Bovine papillomavirus (BPV) induces benign tumors of cutaneous or mucosa epithelia, called papillomas or warts in cattle and generally regress without eliciting any serious clinical problems in the host, but occasionally persist and provide the focus for malignant transformation to squamous cell carcinoma. This has a negative implication in beef and hide industry. There is paucity of information on the comparative pathology and molecular detection of BPVs in different breeds of nomadic cattle. Consequently, 340 nomadic cattle grazing in Plateau state Nigeria were screened clinically for papillomatosis followed by histopathology. Lesion consistent with papillomatosis were further investigated using immunohistochemistry (IHC), Polymerase chain reaction (PCR) and electron microscopy. Twenty cattle (0.06%) of Friesian, Zebu, Muturu and White Fulani breeds had cutaneous papilloma and skin lesions of the head, neck, shoulders, legs, dorsum, lower abdomen and scrotum. However, only 16 (0.05%) cattle skin biopsy samples were consistent with papillomatosis histopathologically revealing varying degrees of hyperplastic epidermis with acanthosis and orthokeratotic hyperkeratosis.
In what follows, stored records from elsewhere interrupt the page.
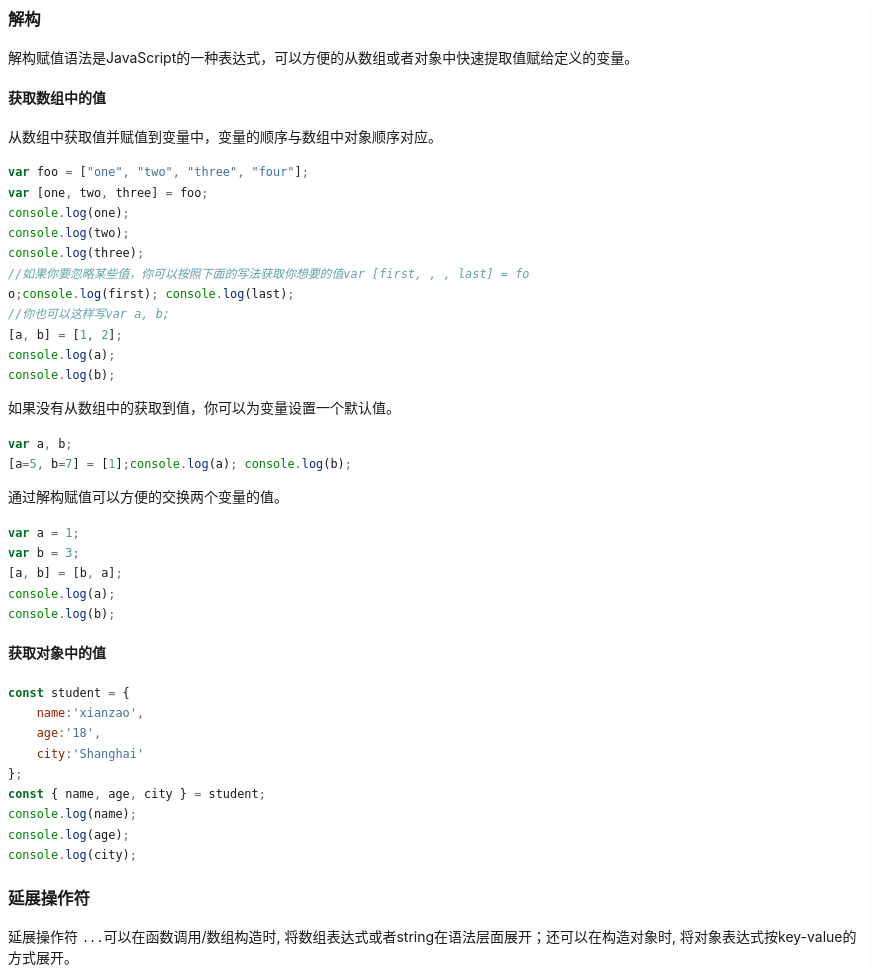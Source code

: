### 解构

解构赋值语法是JavaScript的⼀种表达式，可以⽅便的从数组或者对象中快速提取值赋给定义的变量。

#### 获取数组中的值

从数组中获取值并赋值到变量中，变量的顺序与数组中对象顺序对应。

```js
var foo = ["one", "two", "three", "four"];
var [one, two, three] = foo;
console.log(one);
console.log(two);
console.log(three);
//如果你要忽略某些值，你可以按照下⾯的写法获取你想要的值var [first, , , last] = fo
o;console.log(first); console.log(last);
//你也可以这样写var a, b;
[a, b] = [1, 2];
console.log(a);
console.log(b);
```

如果没有从数组中的获取到值，你可以为变量设置⼀个默认值。

```js
var a, b;
[a=5, b=7] = [1];console.log(a); console.log(b);
```

通过解构赋值可以⽅便的交换两个变量的值。

```js
var a = 1;
var b = 3;
[a, b] = [b, a];
console.log(a);
console.log(b);
```

#### 获取对象中的值

```js
const student = {
    name:'xianzao',
    age:'18',
    city:'Shanghai'
};
const { name, age, city } = student;
console.log(name);
console.log(age);
console.log(city);
```

### 延展操作符

延展操作符 `...`可以在函数调⽤/数组构造时, 将数组表达式或者string在语法层⾯展开；还可以在构造对象时, 将对象表达式按key-value的⽅式展开。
Nuclei in the granular layer of the epidermis were IHC positive for Bovine papillomavirus type I antigen while skin biopsy was BPV-1 E5 oncoprotein gene positive by PCR. Electron microscopy revealed ultrastructural changes consistent with Bovine papillomavirus infection. The distribution and severity of lesion varied in different breeds of nomadic cattle. The detection, diagnosis and characterization of papillomavirus in these cattle enabled the development of autogenous vaccine to immunized cattle. This study highlighted the comparative pathology and molecular characterization of BPVs in different breeds of nomadic cattle, which hitherto was lacking.